*REQUIRED WORK*. Pull every line holding the word "html" from the data below and copy it.

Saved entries
______________________________

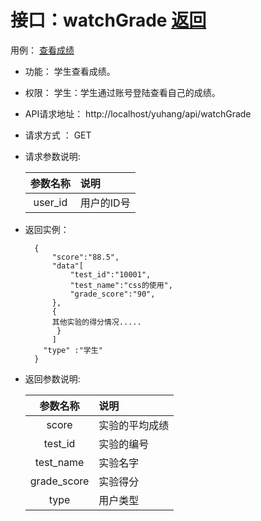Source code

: # 接口：watchGrade [返回](../README.md)
用例： [查看成绩](../user/查看成绩用例.md)

- 功能：
    学生查看成绩。

- 权限：
    学生：学生通过账号登陆查看自己的成绩。

- API请求地址：
    http://localhost/yuhang/api/watchGrade

- 请求方式 ：
    GET

- 请求参数说明:

  |参数名称|说明|
  |:---------:|:--------------------------------------------------------|
  |user_id|用户的ID号|

- 返回实例：

        {
            "score":"88.5",
            "data"[
                "test_id":"10001",
                "test_name":"css的使用",
                "grade_score":"90",
            },
            {
            其他实验的得分情况.....
             }
            ]
          "type" :"学生"
        }

- 返回参数说明:

  |参数名称|说明|
  |:---------:|:--------------------------------------------------------|
  |score|实验的平均成绩|
  |test_id|实验的编号|
  |test_name|实验名字|
  |grade_score|实验得分|
  |type|用户类型|

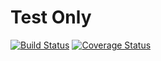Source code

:# Test Only

[![Build Status](https://travis-ci.org/test-coverage/test-coveralls.svg?branch=master)](https://travis-ci.org/test-coverage/test-coveralls)
[![Coverage Status](https://coveralls.io/repos/github/test-coverage/test-coveralls/badge.svg?branch=master)](https://coveralls.io/github/test-coverage/test-coveralls?branch=master)


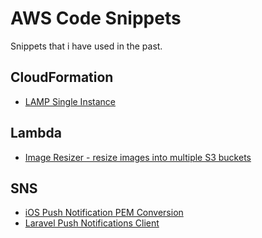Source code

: # AWS Code Snippets

Snippets that i have used in the past.

## CloudFormation

- [LAMP Single Instance](../master/CloudFormation/LAMP_Single_Instance.json)

## Lambda

- [Image Resizer - resize images into multiple S3 buckets](../master/Lambda/image-resizer)

## SNS

- [iOS Push Notification PEM Conversion](../master/SNS/ios_push_notification_pem_conversion.md)
- [Laravel Push Notifications Client](../master/SNS/LaravelSnsNotificationClient.md)

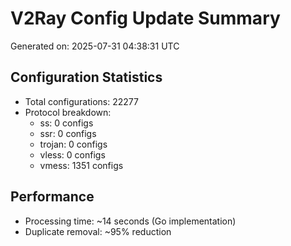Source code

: # V2Ray Config Update Summary
Generated on: 2025-07-31 04:38:31 UTC

## Configuration Statistics
- Total configurations: 22277
- Protocol breakdown:
  - ss: 0 configs
  - ssr: 0 configs
  - trojan: 0 configs
  - vless: 0 configs
  - vmess: 1351 configs

## Performance
- Processing time: ~14 seconds (Go implementation)
- Duplicate removal: ~95% reduction
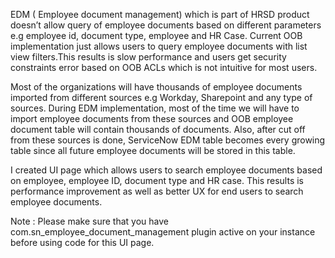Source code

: EDM ( Employee document management) which is part of HRSD product doesn’t allow query of employee documents based on different parameters e.g employee id, document type, employee and HR Case.
Current OOB implementation just allows users to query employee documents with list view filters.This results is slow performance and users get security constraints  error based on OOB ACLs which is not intuitive for most users.

Most of the organizations will have thousands of employee documents imported from different sources e.g Workday, Sharepoint and any type of sources.
During EDM implementation, most of the time we will have to import employee documents from these sources and OOB employee document table will contain thousands of documents.
Also, after cut off from these sources is done, ServiceNow EDM table becomes every growing table since all future employee documents will be stored in this table.

I created UI page which allows users to search employee documents based on employee, employee ID, document type and HR case.
This results is performance improvement as well as better UX for end users to search employee documents.



Note : Please make sure that you have com.sn_employee_document_management plugin active on your instance before using code for this UI page.

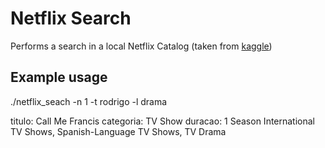# Netflix Search

Performs a search in a local Netflix Catalog (taken from [kaggle](https://www.kaggle.com/shivamb/netflix-shows?select=netflix_titles.csv))

## Example usage
  ./netflix_seach -n 1 -t rodrigo -l drama

  titulo: Call Me Francis
  categoria: TV Show
  duracao: 1 Season
  International TV Shows, Spanish-Language TV Shows, TV Drama
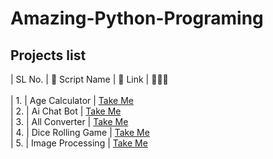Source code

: # Amazing-Python-Programing
## Projects list
| SL No\.  | 🚀 Script Name             | 🔗 Link    |  👩🏻‍💻 </br></br>
| 1\.      | Age Calculator        | [Take Me](https://github.com/Jahid-Hasan4/My-projects-python/tree/master/Age_Calculator) </br>
| 2\.      | Ai Chat Bot    | [Take Me](https://github.com/Jahid-Hasan4/My-projects-python/tree/master/AI%20Chat%20Bot)</br>
| 3\.      | All Converter  | [Take Me](https://github.com/Jahid-Hasan4/My-projects-python/tree/master/All-Convertors)</br>
| 4\.      | Dice Rolling Game  | [Take Me](https://github.com/Jahid-Hasan4/My-projects-python/tree/master/Dice%20Rolling%20Game)</br>
| 5\.      | Image Processing  | [Take Me](https://github.com/Jahid-Hasan4/My-projects-python/tree/master/Image%20Processing)</br>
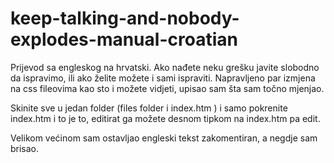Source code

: # keep-talking-and-nobody-explodes-manual-croatian

Prijevod sa engleskog na hrvatski.
Ako nađete neku grešku javite slobodno da ispravimo, ili ako želite možete i sami ispraviti.
Napravljeno par izmjena na css fileovima kao sto i možete vidjeti, upisao sam šta sam točno mjenjao.

Skinite sve u jedan folder (files folder i index.htm ) i samo pokrenite index.htm i to je to, editirat ga možete desnom tipkom na index.htm pa edit. 

Velikom većinom sam ostavljao engleski tekst zakomentiran, a negdje sam brisao. 
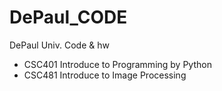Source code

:# DePaul_CODE
DePaul Univ. Code &amp; hw

- CSC401 Introduce to Programming by Python
- CSC481 Introduce to Image Processing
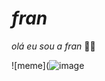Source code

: # _fran_
_olá eu sou a fran_ 💅🏻

![meme](![image](https://github.com/user-attachments/assets/6b5501d3-9850-4367-8921-6ba0ad3576ad)

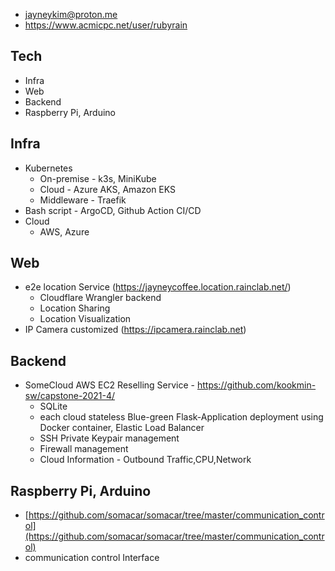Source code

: - jayneykim@proton.me
- https://www.acmicpc.net/user/rubyrain
## Tech
- Infra
- Web
- Backend
- Raspberry Pi, Arduino

## Infra
- Kubernetes
  - On-premise - k3s, MiniKube
  - Cloud - Azure AKS, Amazon EKS
  - Middleware - Traefik
- Bash script - ArgoCD, Github Action CI/CD
- Cloud
  - AWS, Azure

## Web
 
- e2e location Service (https://jayneycoffee.location.rainclab.net/)
  - Cloudflare Wrangler backend
  - Location Sharing
  - Location Visualization
- IP Camera customized (https://ipcamera.rainclab.net)
## Backend
- SomeCloud AWS EC2 Reselling Service - https://github.com/kookmin-sw/capstone-2021-4/
  - SQLite
  - each cloud stateless Blue-green Flask-Application deployment using Docker container, Elastic Load Balancer
  - SSH Private Keypair management
  - Firewall management
  - Cloud Information - Outbound Traffic,CPU,Network


## Raspberry Pi, Arduino
- [https://github.com/somacar/somacar/tree/master/communication_control](https://github.com/somacar/somacar/tree/master/communication_control)
- communication control Interface

 
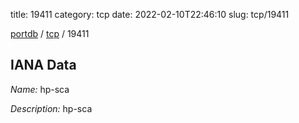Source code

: title: 19411
category: tcp
date: 2022-02-10T22:46:10
slug: tcp/19411

[portdb](/) / [tcp](/category/tcp.html) / 19411


## IANA Data

_Name:_ hp-sca

_Description:_ hp-sca

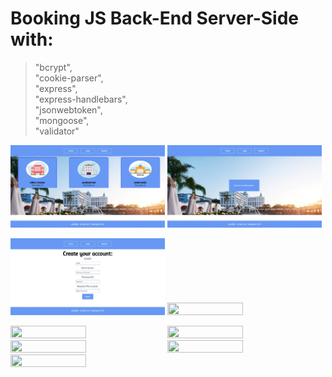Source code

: 
# Booking JS Back-End Server-Side with:
>"bcrypt",\
>"cookie-parser",\
>"express",\
>"express-handlebars",\
>"jsonwebtoken",\
>"mongoose",\
>"validator"

<p><img src="https://github.com/adriqnn/JS-Backend-Projects/blob/main/Booking/x-booking-pictures/1.jpg" width="49%" height="49%"> <img src="https://github.com/adriqnn/JS-Backend-Projects/blob/main/Booking/x-booking-pictures/2.jpg" width="49%" height="49%"></p>
<p><img src="https://github.com/adriqnn/JS-Backend-Projects/blob/main/Booking/x-booking-pictures/3.jpg" width="49%" height="49%"> <img src="https://github.com/adriqnn/JS-Backend-Projects/blob/main/Booking/x-booking-pictures/4jpg" width="49%" height="49%"></p>
<img src="https://github.com/adriqnn/JS-Backend-Projects/blob/main/Booking/x-booking-pictures/5jpg" width="49%" height="49%"> <img src="https://github.com/adriqnn/JS-Backend-Projects/blob/main/Booking/x-booking-pictures/6jpg" width="49%" height="49%">
<img src="https://github.com/adriqnn/JS-Backend-Projects/blob/main/Booking/x-booking-pictures/7jpg" width="49%" height="49%"> <img src="https://github.com/adriqnn/JS-Backend-Projects/blob/main/Booking/x-booking-pictures/8jpg" width="49%" height="49%">
<img src="https://github.com/adriqnn/JS-Backend-Projects/blob/main/Booking/x-booking-pictures/9jpg" width="49%" height="49%">
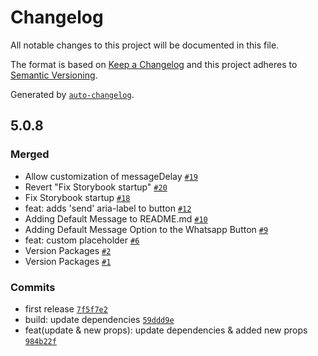 # Changelog

All notable changes to this project will be documented in this file.

The format is based on [Keep a Changelog](https://keepachangelog.com/en/1.0.0/)
and this project adheres to [Semantic Versioning](https://semver.org/spec/v2.0.0.html).

Generated by [`auto-changelog`](https://github.com/CookPete/auto-changelog).

## 5.0.8

### Merged

- Allow customization of messageDelay [`#19`](https://github.com/brunos3d/react-floating-whatsapp/pull/19)
- Revert "Fix Storybook startup" [`#20`](https://github.com/brunos3d/react-floating-whatsapp/pull/20)
- Fix Storybook startup [`#18`](https://github.com/brunos3d/react-floating-whatsapp/pull/18)
- feat: adds 'send' aria-label to button [`#12`](https://github.com/brunos3d/react-floating-whatsapp/pull/12)
- Adding Default Message to README.md [`#10`](https://github.com/brunos3d/react-floating-whatsapp/pull/10)
- Adding Default Message Option to the Whatsapp Button [`#9`](https://github.com/brunos3d/react-floating-whatsapp/pull/9)
- feat: custom placeholder [`#6`](https://github.com/brunos3d/react-floating-whatsapp/pull/6)
- Version Packages [`#2`](https://github.com/brunos3d/react-floating-whatsapp/pull/2)
- Version Packages [`#1`](https://github.com/brunos3d/react-floating-whatsapp/pull/1)

### Commits

- first release [`7f5f7e2`](https://github.com/brunos3d/react-floating-whatsapp/commit/7f5f7e2dc1cadc415301c4daed8fc4cd7edf1067)
- build: update dependencies [`59ddd9e`](https://github.com/brunos3d/react-floating-whatsapp/commit/59ddd9eeb1b1217e3049216c621148717f424d82)
- feat(update & new props): update dependencies & added new props [`984b22f`](https://github.com/brunos3d/react-floating-whatsapp/commit/984b22f7132918c03c1afefb215a02301eb224f6)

______________________________

*RESPONSE BELOW*.
[portdb](/) / [tcp](/category/tcp.html) / 19411
and this project adheres to [Semantic Versioning](https://semver.org/spec/v2.0.0.html).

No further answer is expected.